● **Task to complete**: Which of the lines in the records below hold the string "port"? Copy every one of them.

Pictures paired with source code:
»»

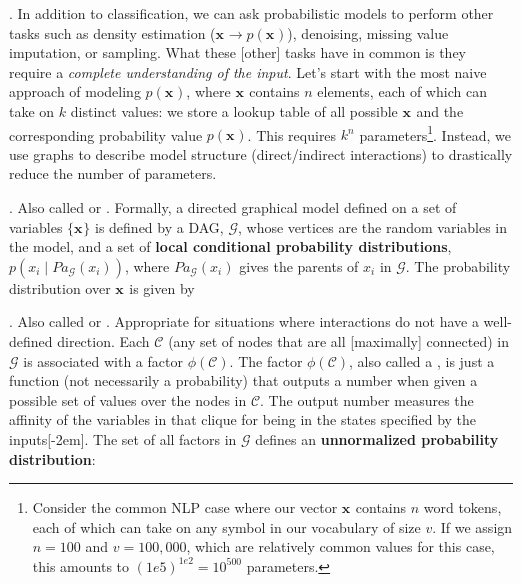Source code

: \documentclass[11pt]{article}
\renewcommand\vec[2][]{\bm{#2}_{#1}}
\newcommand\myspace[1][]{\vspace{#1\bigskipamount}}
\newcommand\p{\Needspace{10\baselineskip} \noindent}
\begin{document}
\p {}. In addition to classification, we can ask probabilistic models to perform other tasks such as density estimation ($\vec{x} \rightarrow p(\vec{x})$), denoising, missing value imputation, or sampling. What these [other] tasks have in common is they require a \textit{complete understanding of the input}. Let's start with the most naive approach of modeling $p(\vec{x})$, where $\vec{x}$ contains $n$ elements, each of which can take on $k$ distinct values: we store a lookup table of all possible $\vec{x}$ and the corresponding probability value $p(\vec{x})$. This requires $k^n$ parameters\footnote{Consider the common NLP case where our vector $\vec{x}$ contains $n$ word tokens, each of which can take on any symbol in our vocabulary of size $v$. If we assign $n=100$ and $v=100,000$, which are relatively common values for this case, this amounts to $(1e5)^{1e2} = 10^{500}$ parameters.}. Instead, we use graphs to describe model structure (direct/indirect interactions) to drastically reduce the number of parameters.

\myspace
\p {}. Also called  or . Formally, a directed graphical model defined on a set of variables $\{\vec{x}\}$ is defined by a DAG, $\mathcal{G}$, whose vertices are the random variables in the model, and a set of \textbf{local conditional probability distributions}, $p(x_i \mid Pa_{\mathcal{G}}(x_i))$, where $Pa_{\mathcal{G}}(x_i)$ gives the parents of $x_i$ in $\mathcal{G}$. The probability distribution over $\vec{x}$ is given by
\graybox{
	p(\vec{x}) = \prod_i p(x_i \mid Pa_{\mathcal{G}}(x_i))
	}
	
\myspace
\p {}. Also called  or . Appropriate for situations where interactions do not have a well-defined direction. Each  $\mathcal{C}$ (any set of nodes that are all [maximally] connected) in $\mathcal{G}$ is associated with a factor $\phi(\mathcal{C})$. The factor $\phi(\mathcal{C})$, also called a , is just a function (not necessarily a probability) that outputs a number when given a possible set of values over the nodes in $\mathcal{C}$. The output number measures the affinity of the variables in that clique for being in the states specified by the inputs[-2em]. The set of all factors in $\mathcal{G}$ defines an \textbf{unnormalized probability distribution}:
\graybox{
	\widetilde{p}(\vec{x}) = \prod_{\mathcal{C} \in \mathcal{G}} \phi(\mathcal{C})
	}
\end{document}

««
»»

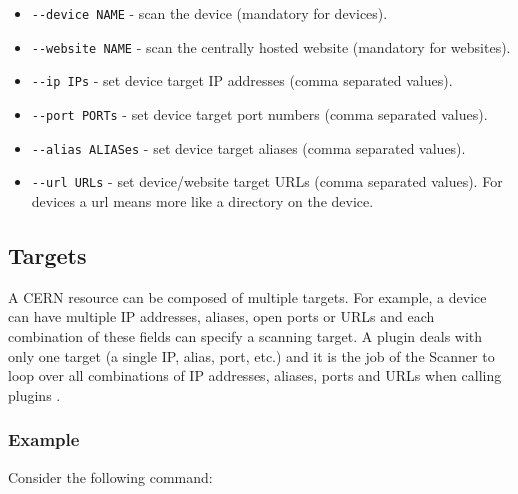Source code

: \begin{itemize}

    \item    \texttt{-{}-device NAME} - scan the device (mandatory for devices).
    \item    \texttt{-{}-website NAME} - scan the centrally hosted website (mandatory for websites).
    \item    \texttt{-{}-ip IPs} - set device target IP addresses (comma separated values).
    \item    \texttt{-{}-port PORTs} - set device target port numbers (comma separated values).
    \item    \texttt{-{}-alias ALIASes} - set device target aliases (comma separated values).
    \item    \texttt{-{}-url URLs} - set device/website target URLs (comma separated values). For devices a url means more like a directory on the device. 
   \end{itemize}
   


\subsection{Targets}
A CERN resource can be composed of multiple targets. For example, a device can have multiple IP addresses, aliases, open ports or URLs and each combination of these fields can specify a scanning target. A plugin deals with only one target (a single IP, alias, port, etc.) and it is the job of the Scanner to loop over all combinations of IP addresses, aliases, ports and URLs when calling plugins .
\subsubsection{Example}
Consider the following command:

««
»»

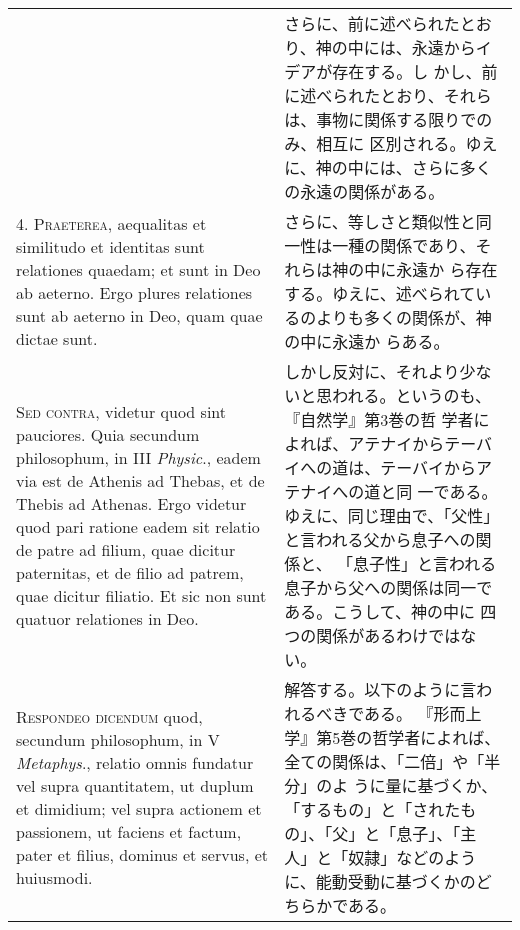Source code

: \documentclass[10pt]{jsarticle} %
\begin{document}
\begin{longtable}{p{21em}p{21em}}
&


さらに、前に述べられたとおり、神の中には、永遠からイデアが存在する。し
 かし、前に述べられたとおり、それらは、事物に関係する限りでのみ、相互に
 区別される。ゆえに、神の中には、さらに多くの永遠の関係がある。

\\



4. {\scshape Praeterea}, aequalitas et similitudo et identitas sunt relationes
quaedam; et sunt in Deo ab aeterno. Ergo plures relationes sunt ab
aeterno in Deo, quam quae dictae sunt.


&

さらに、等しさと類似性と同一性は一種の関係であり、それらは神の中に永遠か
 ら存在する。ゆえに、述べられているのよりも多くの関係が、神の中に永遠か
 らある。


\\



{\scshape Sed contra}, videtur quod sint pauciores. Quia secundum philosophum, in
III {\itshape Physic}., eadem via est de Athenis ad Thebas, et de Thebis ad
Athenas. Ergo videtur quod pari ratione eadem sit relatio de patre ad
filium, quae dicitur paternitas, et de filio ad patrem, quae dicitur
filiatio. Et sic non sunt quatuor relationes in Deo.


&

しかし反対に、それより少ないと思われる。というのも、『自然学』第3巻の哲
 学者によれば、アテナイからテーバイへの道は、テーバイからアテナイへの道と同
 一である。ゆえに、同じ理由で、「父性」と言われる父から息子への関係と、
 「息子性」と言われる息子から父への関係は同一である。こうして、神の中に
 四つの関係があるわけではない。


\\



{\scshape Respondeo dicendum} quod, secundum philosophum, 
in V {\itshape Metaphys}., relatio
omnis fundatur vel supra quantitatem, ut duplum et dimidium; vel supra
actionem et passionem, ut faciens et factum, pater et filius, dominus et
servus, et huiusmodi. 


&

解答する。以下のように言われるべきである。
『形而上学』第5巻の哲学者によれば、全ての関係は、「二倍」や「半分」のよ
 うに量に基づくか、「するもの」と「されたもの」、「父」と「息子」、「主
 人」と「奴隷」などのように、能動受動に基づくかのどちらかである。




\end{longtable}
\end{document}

««

● **Result for this task**:
    \item    \texttt{-{}-port PORTs} - set device target port numbers (comma separated values).
A CERN resource can be composed of multiple targets. For example, a device can have multiple IP addresses, aliases, open ports or URLs and each combination of these fields can specify a scanning target. A plugin deals with only one target (a single IP, alias, port, etc.) and it is the job of the Scanner to loop over all combinations of IP addresses, aliases, ports and URLs when calling plugins .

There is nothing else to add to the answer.